Epictète, Entretiens, II, 13, 1-13, traduction d’Emile Bréhier revue par Pierre Aubenque.

Au lieu d’accorder trop de valeur à l’opinion d’autrui, d’exiger absolument son approbation et craindre leur blâme, le musicien devrait s’entrainer patiemment, sur une longue période, à valoriser principalement ses propres intentions et jugements, et accueillir les acclamations du public ou y être indifférent avec la même sérénité. Pour les stoïciens, accorder une valeur positive ou négative à quelque chose revient à essayer de la contrôler, et nous avons davantage de contrôle sur nos propres jugements et intentions que sur les choses extérieures ou les autres personnes. C’est pourquoi nous devrions focaliser nos jugements de valeur vers nous-même, dans l’ici et maintenant, et nous concentrer sur l’importance de notre propre activité mentale et de nos propres réponses mentales plutôt que sur l’opinion des autres. Epictète étend l’exemple du trac lors d’une intervention orale, ainsi qu’à toute forme similaire d’anxiété sociale. Toute personne qui exige avec anxiété, au lieu de simplement préférer, que les autres la félicitent se trouve être le contraire d’un philosophe, et n’a pas compris la nature des choses par rapport à sa sphère de contrôle. Il rejette la responsabilité de la situation sur ses nerfs, négligeant l’importance de ses propres jugements de valeur mal placés dans la détermination de son trouble émotionnel.

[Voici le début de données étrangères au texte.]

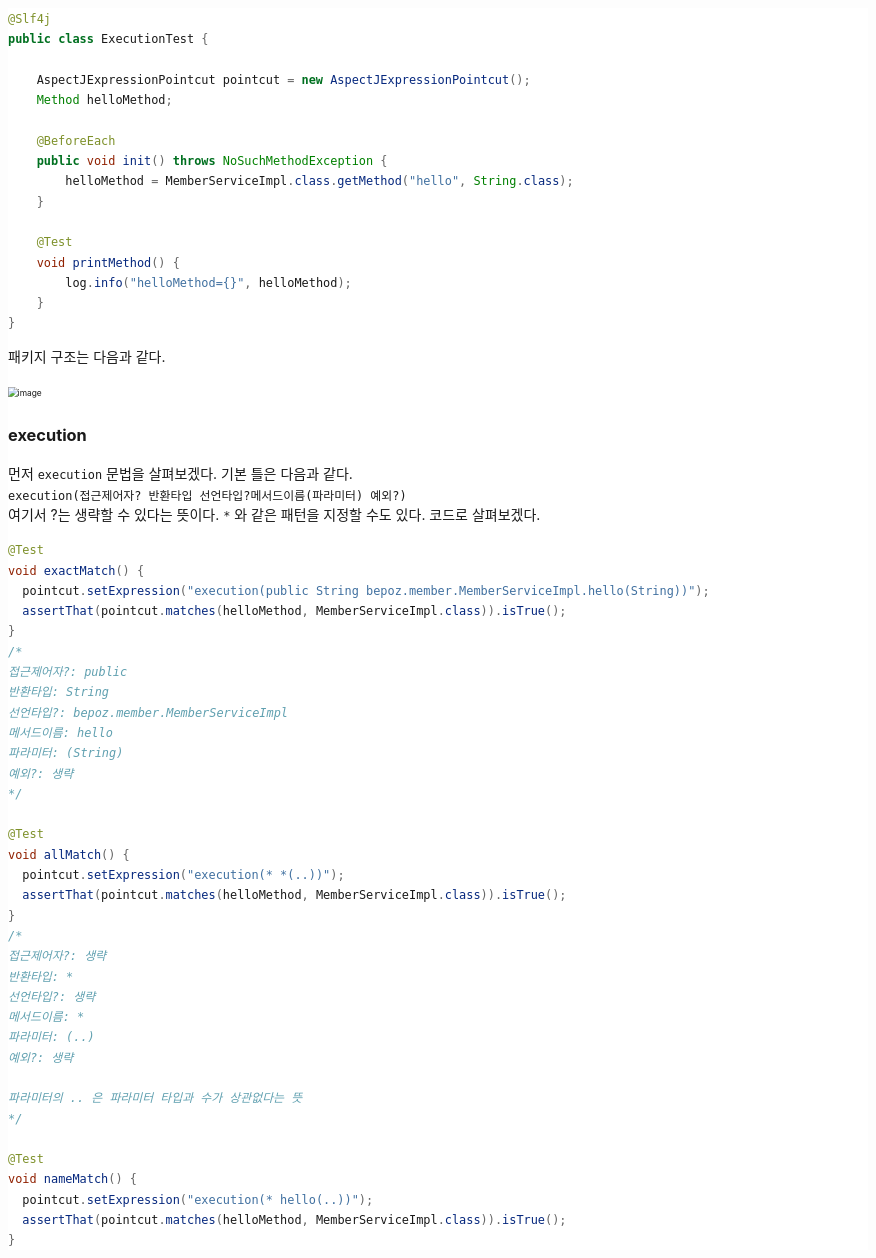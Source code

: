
 ```java
@Slf4j
public class ExecutionTest {

    AspectJExpressionPointcut pointcut = new AspectJExpressionPointcut();
    Method helloMethod;

    @BeforeEach
    public void init() throws NoSuchMethodException {
        helloMethod = MemberServiceImpl.class.getMethod("hello", String.class);
    }

    @Test
    void printMethod() {
        log.info("helloMethod={}", helloMethod);
    }
}
```

패키지 구조는 다음과 같다.  

<img src="https://user-images.githubusercontent.com/45073750/148675604-4d8912ae-da42-4ded-88c6-11502459ef03.png" alt="image" style="zoom:60%;" />

### execution

먼저 ``execution`` 문법을 살펴보겠다. 기본 틀은 다음과 같다.  
``execution(접근제어자? 반환타입 선언타입?메서드이름(파라미터) 예외?)``  
여기서 ?는 생략할 수 있다는 뜻이다. ``*`` 와 같은 패턴을 지정할 수도 있다. 코드로 살펴보겠다.  

```java
@Test
void exactMatch() {
  pointcut.setExpression("execution(public String bepoz.member.MemberServiceImpl.hello(String))");
  assertThat(pointcut.matches(helloMethod, MemberServiceImpl.class)).isTrue();
}
/*
접근제어자?: public
반환타입: String
선언타입?: bepoz.member.MemberServiceImpl
메서드이름: hello
파라미터: (String)
예외?: 생략
*/

@Test
void allMatch() {
  pointcut.setExpression("execution(* *(..))");
  assertThat(pointcut.matches(helloMethod, MemberServiceImpl.class)).isTrue();
}
/*
접근제어자?: 생략
반환타입: *
선언타입?: 생략
메서드이름: *
파라미터: (..)
예외?: 생략

파라미터의 .. 은 파라미터 타입과 수가 상관없다는 뜻
*/

@Test
void nameMatch() {
  pointcut.setExpression("execution(* hello(..))");
  assertThat(pointcut.matches(helloMethod, MemberServiceImpl.class)).isTrue();
}
```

Il ne sait même pas en quoi consiste l’agitation elle-même, si c’est notre affaire ou celle des autres, s’il est ou non possible de l’apaiser : aussi, s’il reçoit des éloges, il s’en va, gonflé d’orgueil ; si on le raille, il se dégonfle et s’aplatit comme un ballon percé.

Voici nos sentiments : qu’admirons-nous ? Les choses extérieures. Qu’est-ce qui nous occupe ? Les choses extérieures. Et ensuite, nous nous demandons d’où vient que nous avons peur et que nous nous agitons. Que pourrait-il donc arriver, tant que nous tenons pour des maux ce que l’extérieur nous apporte ? Il nous est impossible de ne pas avoir peur, de garder notre calme.

Epictète, Entretiens, II, 16, 10-12, traduction d’Emile Bréhier revue par Pierre Aubenque.